Just war and criticizing Hamas

Gershom Gorenberg writes about tragedy. Along with some necessary criticism of Israel, I appreciate the inclusion of this paragraph:
Outside of the hammer, actually, Hamas did have some delicate tools in its tool chest. It could, for instance, have proposed indirect negotiations aimed at a two-state solution.That would have caught Israel’s leaders totally off guard, and undermined the political rationale for the siege. I guess that no one in the Gaza leadership considered this for 10 seconds.
Israel claimed that Hamas wasn’t keeping the agreement. That was true.
It's nice to see somebody who isn't a right-wing Zionist acknowledging that. Hamas didn't stop mortar fire. They didn't (as would be the responsibility of any government claiming legitimacy) stop others from sending rockets. Yet he still frames this within a larger narrative of rising burn injuries during the siege, which I find touching.

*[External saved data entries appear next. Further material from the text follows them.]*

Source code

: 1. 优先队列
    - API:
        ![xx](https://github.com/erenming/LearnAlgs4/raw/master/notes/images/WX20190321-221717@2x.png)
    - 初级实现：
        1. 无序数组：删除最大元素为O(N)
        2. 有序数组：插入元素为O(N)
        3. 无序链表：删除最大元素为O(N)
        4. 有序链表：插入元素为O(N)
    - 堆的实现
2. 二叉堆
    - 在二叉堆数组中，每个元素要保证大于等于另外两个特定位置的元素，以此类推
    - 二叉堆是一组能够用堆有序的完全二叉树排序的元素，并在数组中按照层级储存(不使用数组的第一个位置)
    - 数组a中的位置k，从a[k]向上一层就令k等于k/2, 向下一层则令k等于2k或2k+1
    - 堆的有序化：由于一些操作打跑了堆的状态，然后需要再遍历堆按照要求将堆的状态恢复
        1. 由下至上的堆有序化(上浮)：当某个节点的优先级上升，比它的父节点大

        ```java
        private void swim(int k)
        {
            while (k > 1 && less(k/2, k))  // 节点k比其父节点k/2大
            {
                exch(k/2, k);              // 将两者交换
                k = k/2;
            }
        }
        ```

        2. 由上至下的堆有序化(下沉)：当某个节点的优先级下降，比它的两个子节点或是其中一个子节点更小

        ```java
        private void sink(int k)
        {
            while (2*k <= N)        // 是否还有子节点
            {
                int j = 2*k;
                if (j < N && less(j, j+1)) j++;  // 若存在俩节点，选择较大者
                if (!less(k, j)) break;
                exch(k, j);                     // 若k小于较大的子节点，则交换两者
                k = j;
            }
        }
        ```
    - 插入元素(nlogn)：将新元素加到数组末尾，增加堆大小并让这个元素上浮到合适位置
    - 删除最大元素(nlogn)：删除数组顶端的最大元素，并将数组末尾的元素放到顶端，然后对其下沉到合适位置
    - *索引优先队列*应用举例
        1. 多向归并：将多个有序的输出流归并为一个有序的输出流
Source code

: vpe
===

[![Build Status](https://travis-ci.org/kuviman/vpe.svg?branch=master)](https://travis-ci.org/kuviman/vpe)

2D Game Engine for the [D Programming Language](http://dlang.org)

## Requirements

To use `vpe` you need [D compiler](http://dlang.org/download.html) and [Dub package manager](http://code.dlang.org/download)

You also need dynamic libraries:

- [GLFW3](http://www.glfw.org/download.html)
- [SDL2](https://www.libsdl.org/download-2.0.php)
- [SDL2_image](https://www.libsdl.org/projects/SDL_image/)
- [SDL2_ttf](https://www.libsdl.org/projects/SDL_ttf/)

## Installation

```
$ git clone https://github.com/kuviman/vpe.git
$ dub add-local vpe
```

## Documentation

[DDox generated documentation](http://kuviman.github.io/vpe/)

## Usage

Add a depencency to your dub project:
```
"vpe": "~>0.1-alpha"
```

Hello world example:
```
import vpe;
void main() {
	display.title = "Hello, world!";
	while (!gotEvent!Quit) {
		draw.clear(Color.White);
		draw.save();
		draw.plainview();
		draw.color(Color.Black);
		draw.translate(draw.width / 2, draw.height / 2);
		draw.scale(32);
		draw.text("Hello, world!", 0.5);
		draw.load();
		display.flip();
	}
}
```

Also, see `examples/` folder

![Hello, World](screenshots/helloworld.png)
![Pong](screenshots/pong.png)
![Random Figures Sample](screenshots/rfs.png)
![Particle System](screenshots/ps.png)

Terry Glavin raises questions about proportionality:
In the UK, the editorialists at the Independent wonder whether "counterproductive" rather than "disproportionate" is the better term to deploy in considering, say, a possible ground assault on Gaza: "There are, in any case, problems with the notion of proportionality in situations such as these. No state can be expected to tolerate rockets being launched at its civilians."
Something about proportionality, is that, while it's absolutely central to just war theory, it's ridiculously vague. Ten billion to one is a proportion. So is one tablespoon [butter] to one tablespoon [flour].

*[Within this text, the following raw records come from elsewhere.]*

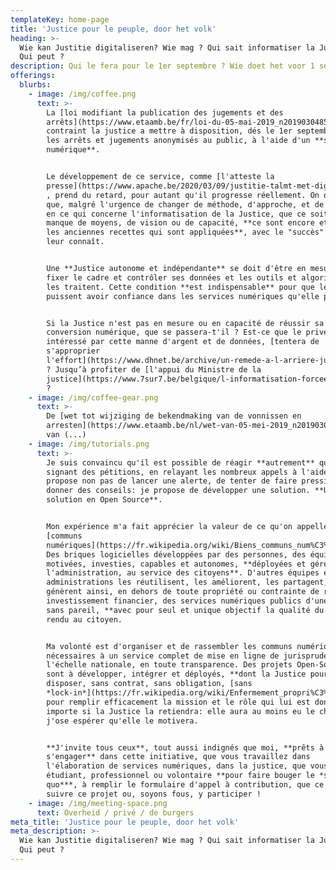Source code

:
 ```yaml
---
templateKey: home-page
title: 'Justice pour le peuple, door het volk'
heading: >-
  Wie kan Justitie digitaliseren? Wie mag ? Qui sait informatiser la Justice ?
  Qui peut ?
description: Qui le fera pour le 1er septembre ? Wie doet het voor 1 september ?
offerings:
  blurbs:
    - image: /img/coffee.png
      text: >-
        La [loi modifiant la publication des jugements et des
        arrêts](https://www.etaamb.be/fr/loi-du-05-mai-2019_n2019030485.html)
        contraint la justice a mettre à disposition, dés le 1er septembre 2020,
        les arrêts et jugements anonymisés au public, à l'aide d'un **service
        numérique**.


        Le développement de ce service, comme [l'atteste la
        presse](https://www.apache.be/2020/03/09/justitie-talmt-met-digitale-database-voor-vonnissen-en-arresten/)
        , prend du retard, pour autant qu'il progresse réellement. On devine
        que, malgré l'urgence de changer de méthode, d'approche, et de procédé
        en ce qui concerne l'informatisation de la Justice, que ce soit par
        manque de moyens, de vision ou de capacité, **ce sont encore et toujours
        les anciennes recettes qui sont appliquées**, avec le "succès" qu'on
        leur connaît.


        Une **Justice autonome et indépendante** se doit d'être en mesure de
        fixer le cadre et contrôler ses données et les outils et algorithmes qui
        les traitent. Cette condition **est indispensable** pour que les Belges
        puissent avoir confiance dans les services numériques qu'elle propose.


        Si la Justice n'est pas en mesure ou en capacité de réussir sa
        conversion numérique, que se passera-t'il ? Est-ce que le privé,
        intéressé par cette manne d'argent et de données, [tentera de
        s'approprier
        l'effort](https://www.dhnet.be/archive/un-remede-a-l-arriere-judiciaire-51b7ee7de4b0de6db999a16a)
        ? Jusqu’à profiter de [l'appui du Ministre de la
        justice](https://www.7sur7.be/belgique/l-informatisation-forcee-de-la-justice-voulue-par-koen-geens-n-etait-pas-legale~ad327db0/)
        ?
    - image: /img/coffee-gear.png
      text: >-
        De [wet tot wijziging de bekendmaking van de vonnissen en
        arresten](https://www.etaamb.be/nl/wet-van-05-mei-2019_n2019030485.html)
        van (...)
    - image: /img/tutorials.png
      text: >-
        Je suis convaincu qu'il est possible de réagir **autrement** qu'en
        signant des pétitions, en relayant les nombreux appels à l'aide. Je
        propose non pas de lancer une alerte, de tenter de faire pression, de
        donner des conseils: je propose de développer une solution. **Une
        solution en Open Source**.


        Mon expérience m'a fait apprécier la valeur de ce qu'on appelle les
        [communs
        numériques](https://fr.wikipedia.org/wiki/Biens_communs_num%C3%A9riques).
        Des briques logicielles développées par des personnes, des équipes,
        motivées, investies, capables et autonomes, **déployées et gérées par
        l'administration, au service des citoyens**. D'autres équipes et
        administrations les réutilisent, les améliorent, les partagent, et
        génèrent ainsi, en dehors de toute propriété ou contrainte de retour sur
        investissement financier, des services numériques publics d'une qualité
        sans pareil, **avec pour seul et unique objectif la qualité du service**
        rendu au citoyen.


        Ma volonté est d'organiser et de rassembler les communs numériques
        nécessaires à un service complet de mise en ligne de jurisprudence à
        l'échelle nationale, en toute transparence. Des projets Open-Source qui
        sont à développer, intégrer et déployés, **dont la Justice pourra
        disposer, sans contrat, sans obligation, [sans
        *lock-in*](https://fr.wikipedia.org/wiki/Enfermement_propri%C3%A9taire)**,
        pour remplir efficacement la mission et le rôle qui lui est donné. Peu
        importe si la Justice la retiendra: elle aura au moins eu le choix, et
        j'ose espérer qu'elle le motivera.


        **J'invite tous ceux**, tout aussi indignés que moi, **prêts à
        s'engager** dans cette initiative, que vous travaillez dans
        l'élaboration de services numériques, dans la justice, que vous soyez
        étudiant, professionnel ou volontaire **pour faire bouger le *statu
        quo***, à remplir le formulaire d'appel à contribution, que ce soit pour
        suivre ce projet ou, soyons fous, y participer !
    - image: /img/meeting-space.png
      text: Overheid / privé / de burgers
meta_title: 'Justice pour le peuple, door het volk'
meta_description: >-
  Wie kan Justitie digitaliseren? Wie mag ? Qui sait informatiser la Justice ?
  Qui peut ?
---
```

Pacifism might be a reasonable alternative. Personally, while I believe in peacefulness and even a radical peacefulness, I'm not a pacifist. But, also, when I look around at the people talking about the Israeli/Palestinian conflict, I see far too few serious pacifists. So I'll only deal with just war theory here.

What is really meant by proportionality is "in reasonable proportion" What is meant by reasonable is often put off for later discussion. Surely, the word proportional has always implied something different from symmetrical or equal. Though those would qualify as types of proportionality, there's a reason people don't use those terms. There is no rule in just war theory that all violence must intend to result in a draw. So what defines reasonableness? Reasonable to accomplish a desirable end, I would argue. Reasonable to prevent future attacks. In the short term, medium term, or long term? What if efficacy is measured differently on different timescales? The question always leads to more unanswerable questions.

Eamonn McDonagh quotes Fabián Glagovsky:
There is a lot of confusion being put about by those who hate Israel with regard to the question of proportionality. These people make reference to just war theory, of which they have not the slightest understanding. According to some formulations of this theory, military action does indeed have to be proportionate, proportionate to military or political objectives.